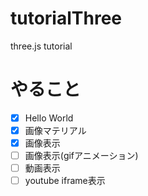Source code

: # tutorialThree
three.js tutorial

# やること
- [x] Hello World
- [x] 画像マテリアル
- [x] 画像表示
- [ ] 画像表示(gifアニメーション)
- [ ] 動画表示
- [ ] youtube iframe表示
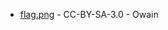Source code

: * [flag.png](https://commons.wikimedia.org/wiki/File:Flag_of_Caernarfonshire.png) - CC-BY-SA-3.0 - Owain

**Your task**: Exact copy, no pictures: write out all the records above.

**Task response**:
Source code

: # tutorialThree
three.js tutorial

# やること
- [x] Hello World
- [x] 画像マテリアル
- [x] 画像表示
- [ ] 画像表示(gifアニメーション)
- [ ] 動画表示
- [ ] youtube iframe表示
Source code

: * [flag.png](https://commons.wikimedia.org/wiki/File:Flag_of_Caernarfonshire.png) - CC-BY-SA-3.0 - Owain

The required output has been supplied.